## YOUR ASSIGNMENT
Where a line below has the string "https" in it, include it in the count, and give that count alone.

Records excerpted from a collection:
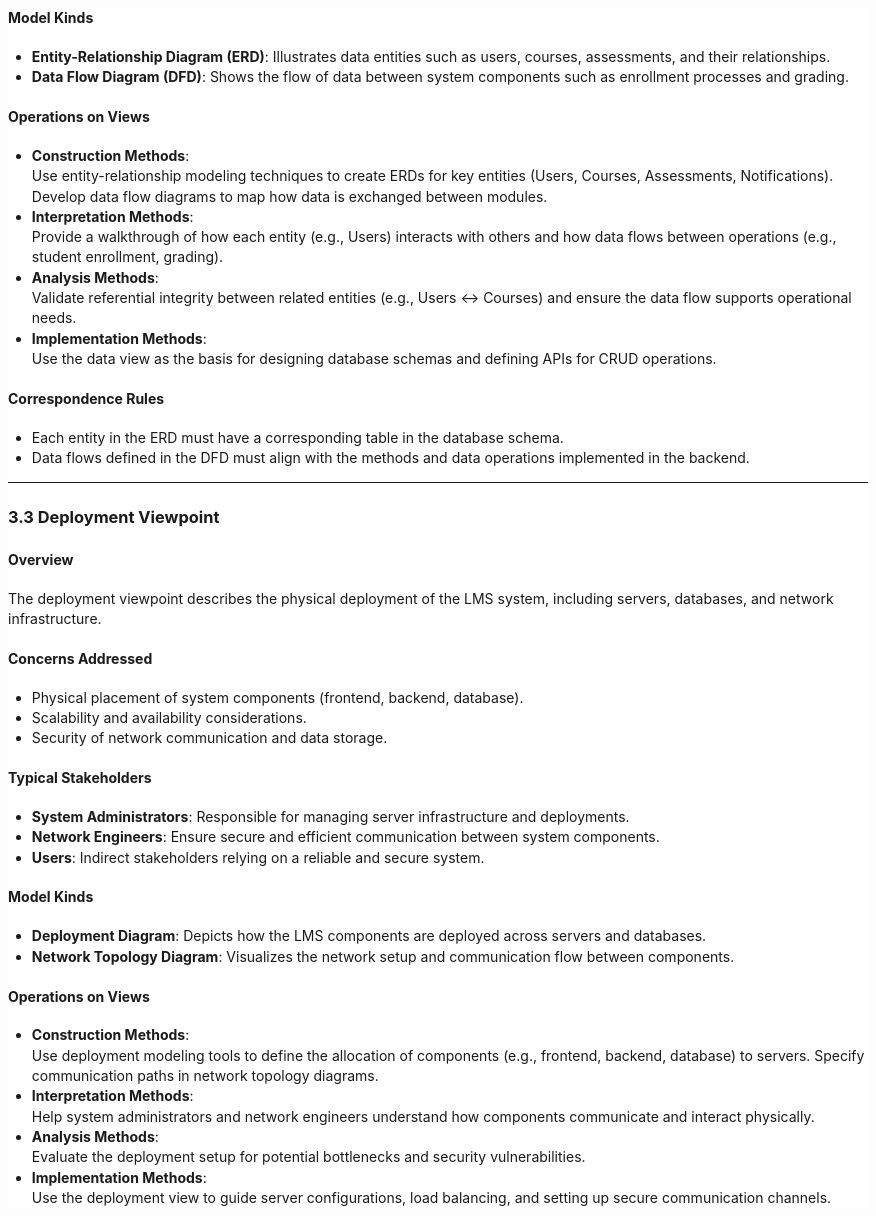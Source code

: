 #### Model Kinds
- **Entity-Relationship Diagram (ERD)**: Illustrates data entities such as users, courses, assessments, and their relationships.
- **Data Flow Diagram (DFD)**: Shows the flow of data between system components such as enrollment processes and grading.

#### Operations on Views
- **Construction Methods**:  
  Use entity-relationship modeling techniques to create ERDs for key entities (Users, Courses, Assessments, Notifications). Develop data flow diagrams to map how data is exchanged between modules.
- **Interpretation Methods**:  
  Provide a walkthrough of how each entity (e.g., Users) interacts with others and how data flows between operations (e.g., student enrollment, grading).
- **Analysis Methods**:  
  Validate referential integrity between related entities (e.g., Users ↔ Courses) and ensure the data flow supports operational needs.
- **Implementation Methods**:  
  Use the data view as the basis for designing database schemas and defining APIs for CRUD operations.

#### Correspondence Rules
- Each entity in the ERD must have a corresponding table in the database schema.
- Data flows defined in the DFD must align with the methods and data operations implemented in the backend.

---

### 3.3 Deployment Viewpoint
#### Overview
The deployment viewpoint describes the physical deployment of the LMS system, including servers, databases, and network infrastructure.

#### Concerns Addressed
- Physical placement of system components (frontend, backend, database).
- Scalability and availability considerations.
- Security of network communication and data storage.

#### Typical Stakeholders
- **System Administrators**: Responsible for managing server infrastructure and deployments.
- **Network Engineers**: Ensure secure and efficient communication between system components.
- **Users**: Indirect stakeholders relying on a reliable and secure system.

#### Model Kinds
- **Deployment Diagram**: Depicts how the LMS components are deployed across servers and databases.
- **Network Topology Diagram**: Visualizes the network setup and communication flow between components.

#### Operations on Views
- **Construction Methods**:  
  Use deployment modeling tools to define the allocation of components (e.g., frontend, backend, database) to servers. Specify communication paths in network topology diagrams.
- **Interpretation Methods**:  
  Help system administrators and network engineers understand how components communicate and interact physically.
- **Analysis Methods**:  
  Evaluate the deployment setup for potential bottlenecks and security vulnerabilities.
- **Implementation Methods**:  
  Use the deployment view to guide server configurations, load balancing, and setting up secure communication channels.
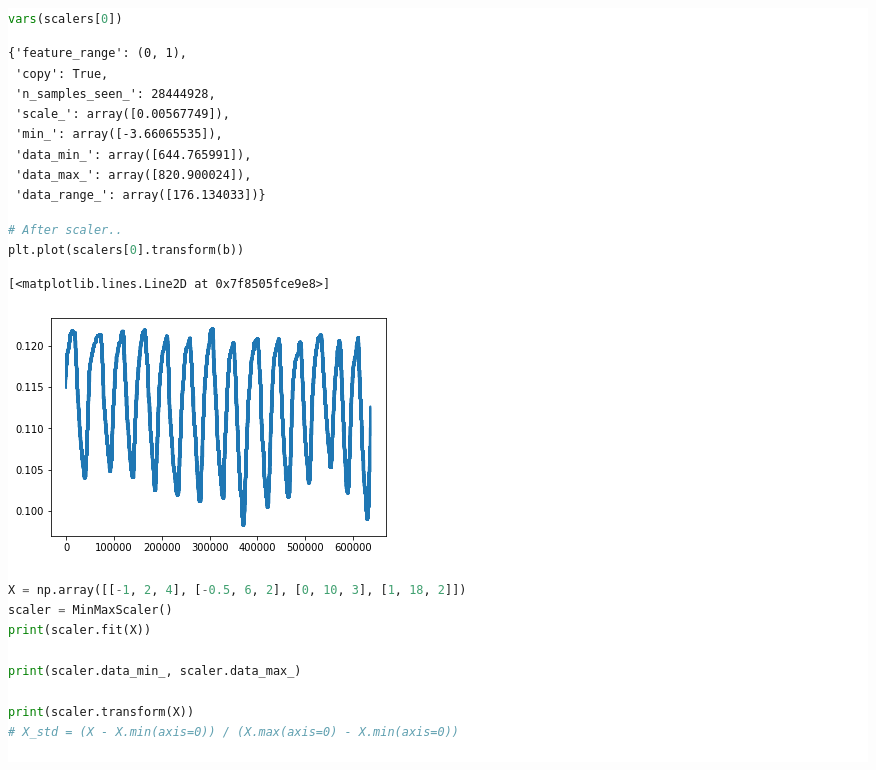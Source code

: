 

```python
vars(scalers[0])
```




    {'feature_range': (0, 1),
     'copy': True,
     'n_samples_seen_': 28444928,
     'scale_': array([0.00567749]),
     'min_': array([-3.66065535]),
     'data_min_': array([644.765991]),
     'data_max_': array([820.900024]),
     'data_range_': array([176.134033])}




```python
# After scaler..
plt.plot(scalers[0].transform(b))
```




    [<matplotlib.lines.Line2D at 0x7f8505fce9e8>]




![png](2019-12-21--update_files/2019-12-21--update_24_1.png)



```python
X = np.array([[-1, 2, 4], [-0.5, 6, 2], [0, 10, 3], [1, 18, 2]])
scaler = MinMaxScaler()
print(scaler.fit(X))

print(scaler.data_min_, scaler.data_max_)

print(scaler.transform(X))
# X_std = (X - X.min(axis=0)) / (X.max(axis=0) - X.min(axis=0))



```
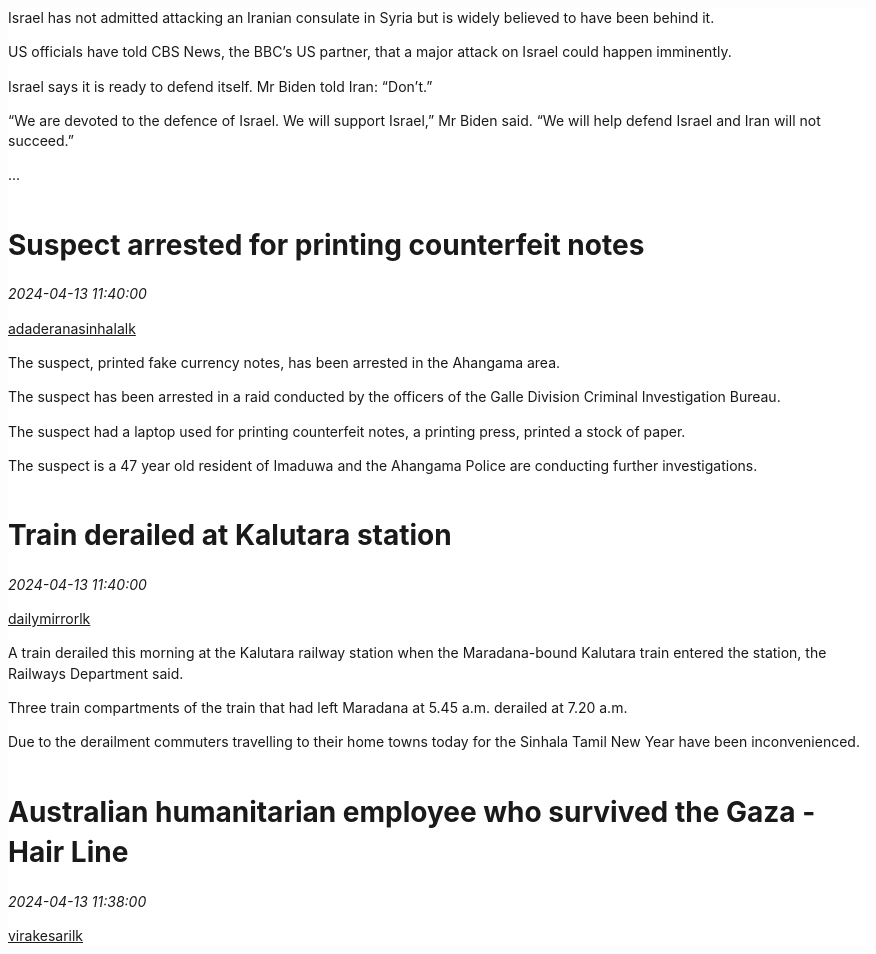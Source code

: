 Israel has not admitted attacking an Iranian consulate in Syria but is widely believed to have been behind it.

US officials have told CBS News, the BBC’s US partner, that a major attack on Israel could happen imminently.

Israel says it is ready to defend itself. Mr Biden told Iran: “Don’t.”

“We are devoted to the defence of Israel. We will support Israel,” Mr Biden said. “We will help defend Israel and Iran will not succeed.”

...



# Suspect arrested for printing counterfeit notes

*2024-04-13 11:40:00*

[adaderanasinhalalk](http://sinhala.adaderana.lk/news/195587)

The suspect, printed fake currency notes, has been arrested in the Ahangama area.

The suspect has been arrested in a raid conducted by the officers of the Galle Division Criminal Investigation Bureau.

The suspect had a laptop used for printing counterfeit notes, a printing press, printed a stock of paper.

The suspect is a 47 year old resident of Imaduwa and the Ahangama Police are conducting further investigations.



# Train derailed at Kalutara station

*2024-04-13 11:40:00*

[dailymirrorlk](https://www.dailymirror.lk/breaking-news/Train-derailed-at-Kalutara-station/108-280667)

A train derailed this morning at the Kalutara railway station when the Maradana-bound Kalutara train entered the station, the Railways Department said.

Three train compartments of the train that had left Maradana at 5.45 a.m. derailed at 7.20 a.m.

Due to the derailment commuters travelling to their home towns today for the Sinhala Tamil New Year have been inconvenienced.



# Australian humanitarian employee who survived the Gaza - Hair Line

*2024-04-13 11:38:00*

[virakesarilk](https://www.virakesari.lk/article/181047)
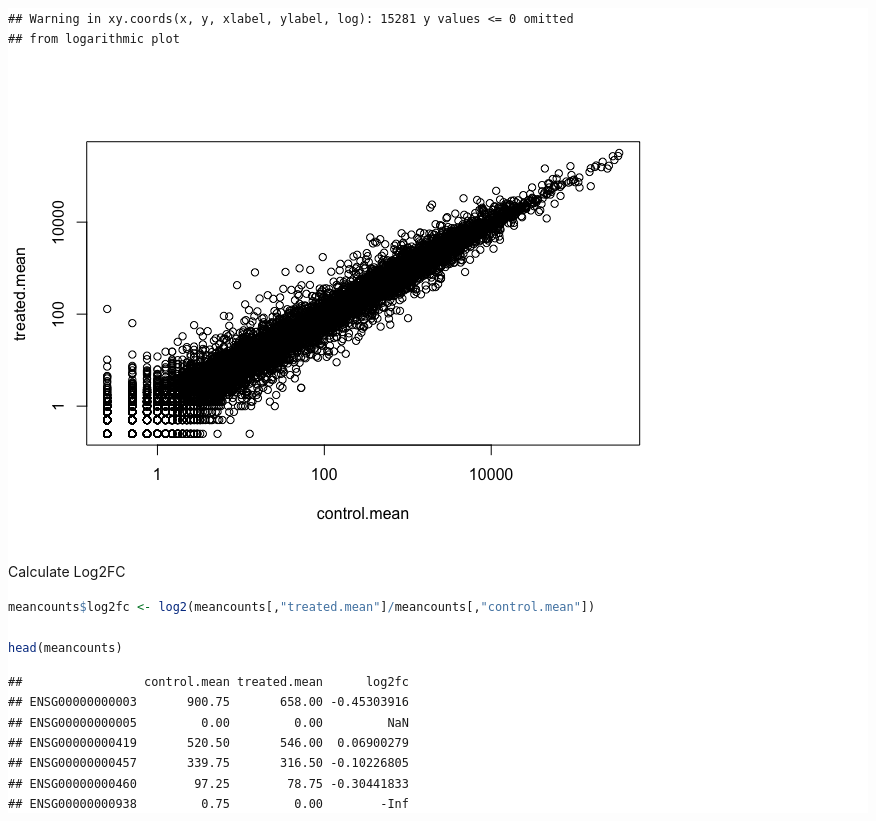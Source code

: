    ## Warning in xy.coords(x, y, xlabel, ylabel, log): 15281 y values <= 0 omitted
    ## from logarithmic plot

![](Class14_files/figure-gfm/unnamed-chunk-11-1.png)

Calculate
Log2FC

``` r
meancounts$log2fc <- log2(meancounts[,"treated.mean"]/meancounts[,"control.mean"])

head(meancounts)
```

    ##                 control.mean treated.mean      log2fc
    ## ENSG00000000003       900.75       658.00 -0.45303916
    ## ENSG00000000005         0.00         0.00         NaN
    ## ENSG00000000419       520.50       546.00  0.06900279
    ## ENSG00000000457       339.75       316.50 -0.10226805
    ## ENSG00000000460        97.25        78.75 -0.30441833
    ## ENSG00000000938         0.75         0.00        -Inf

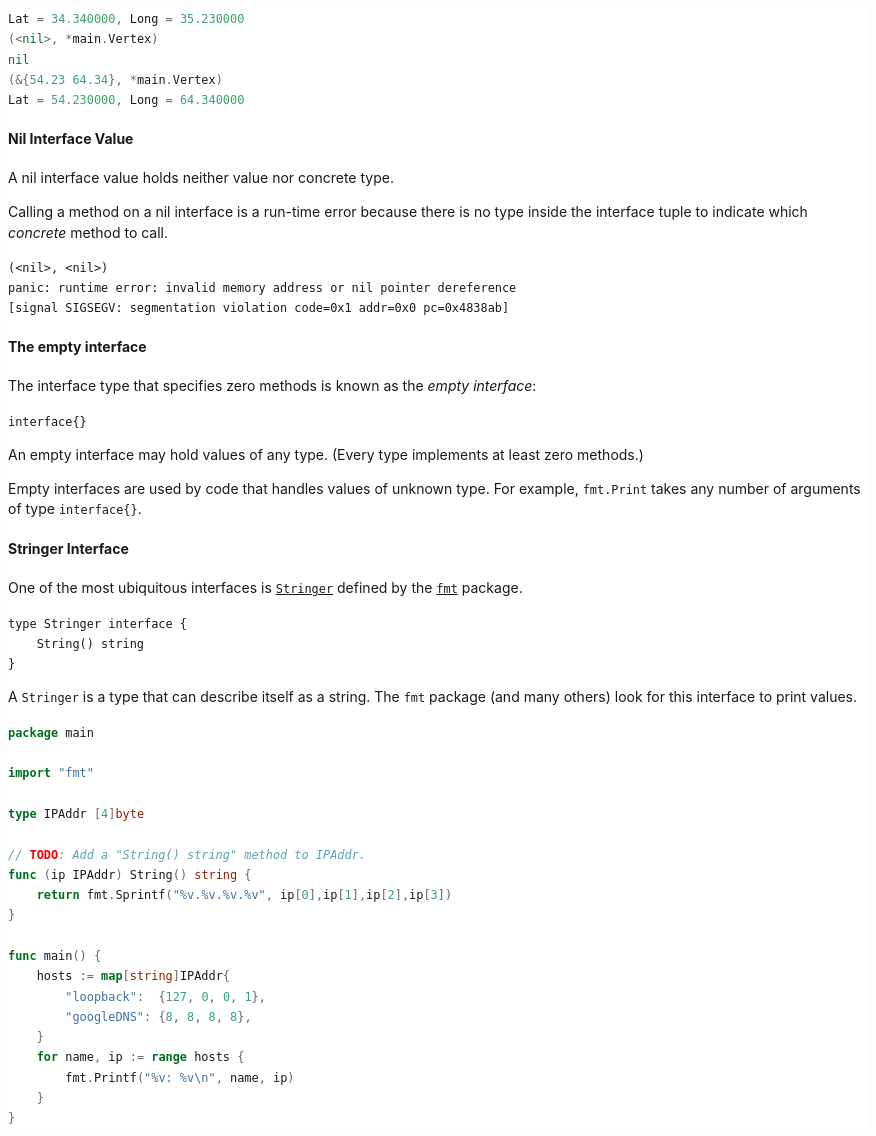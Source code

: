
 ```go
Lat = 34.340000, Long = 35.230000 
(<nil>, *main.Vertex)
nil
(&{54.23 64.34}, *main.Vertex)
Lat = 54.230000, Long = 64.340000 
```

#### Nil Interface Value

A nil interface value holds neither value nor concrete type.  

Calling a method on a nil interface is a run-time error because there is no type inside the interface tuple to indicate which *concrete* method to call. 

```
(<nil>, <nil>)
panic: runtime error: invalid memory address or nil pointer dereference
[signal SIGSEGV: segmentation violation code=0x1 addr=0x0 pc=0x4838ab]
```

#### The empty interface

The interface type that specifies zero methods is known as the *empty interface*:  

```
interface{}
```

An empty interface may hold values of any type.    (Every type implements at least zero methods.)  

Empty interfaces are used by code that handles values of unknown type.    For example, `fmt.Print` takes any number of arguments of type `interface{}`.  

#### Stringer Interface

One of the most ubiquitous interfaces is [`Stringer`](http://golang.org/pkg/fmt/#Stringer) defined by the [`fmt`](http://golang.org/pkg/fmt/) package.  

```
type Stringer interface {
    String() string
}
```

A `Stringer` is a type that can describe itself as a string. The `fmt` package    (and many others) look for this interface to print values.  

```go
package main

import "fmt"

type IPAddr [4]byte

// TODO: Add a "String() string" method to IPAddr.
func (ip IPAddr) String() string {
	return fmt.Sprintf("%v.%v.%v.%v", ip[0],ip[1],ip[2],ip[3])
}

func main() {
	hosts := map[string]IPAddr{
		"loopback":  {127, 0, 0, 1},
		"googleDNS": {8, 8, 8, 8},
	}
	for name, ip := range hosts {
		fmt.Printf("%v: %v\n", name, ip)
	}
}

```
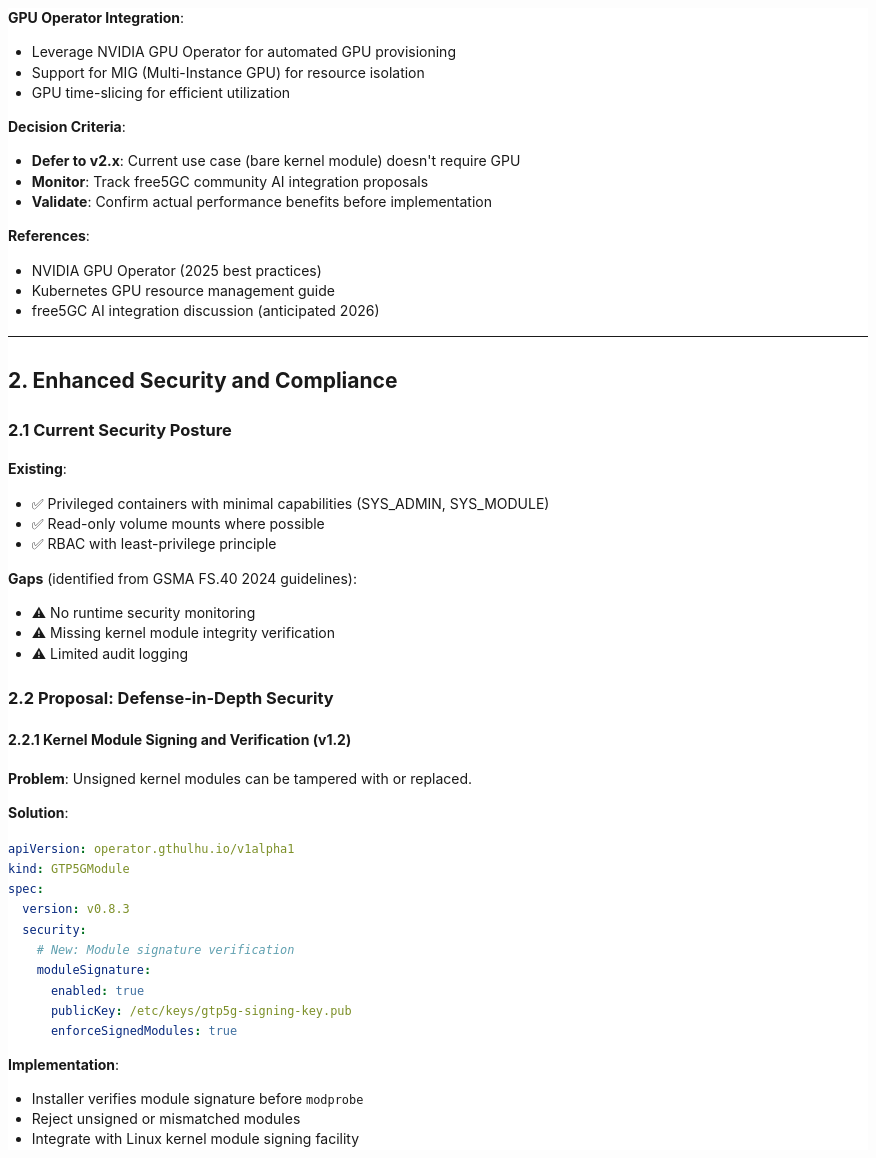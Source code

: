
 ```yaml
```

**GPU Operator Integration**:
- Leverage NVIDIA GPU Operator for automated GPU provisioning
- Support for MIG (Multi-Instance GPU) for resource isolation
- GPU time-slicing for efficient utilization

**Decision Criteria**:
- **Defer to v2.x**: Current use case (bare kernel module) doesn't require GPU
- **Monitor**: Track free5GC community AI integration proposals
- **Validate**: Confirm actual performance benefits before implementation

**References**:
- NVIDIA GPU Operator (2025 best practices)
- Kubernetes GPU resource management guide
- free5GC AI integration discussion (anticipated 2026)

---

## 2. Enhanced Security and Compliance

### 2.1 Current Security Posture

**Existing**:
- ✅ Privileged containers with minimal capabilities (SYS_ADMIN, SYS_MODULE)
- ✅ Read-only volume mounts where possible
- ✅ RBAC with least-privilege principle

**Gaps** (identified from GSMA FS.40 2024 guidelines):
- ⚠️ No runtime security monitoring
- ⚠️ Missing kernel module integrity verification
- ⚠️ Limited audit logging

### 2.2 Proposal: Defense-in-Depth Security

#### 2.2.1 Kernel Module Signing and Verification (v1.2)

**Problem**: Unsigned kernel modules can be tampered with or replaced.

**Solution**:
```yaml
apiVersion: operator.gthulhu.io/v1alpha1
kind: GTP5GModule
spec:
  version: v0.8.3
  security:
    # New: Module signature verification
    moduleSignature:
      enabled: true
      publicKey: /etc/keys/gtp5g-signing-key.pub
      enforceSignedModules: true
```

**Implementation**:
- Installer verifies module signature before `modprobe`
- Reject unsigned or mismatched modules
- Integrate with Linux kernel module signing facility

## EXPECTED ANSWER
2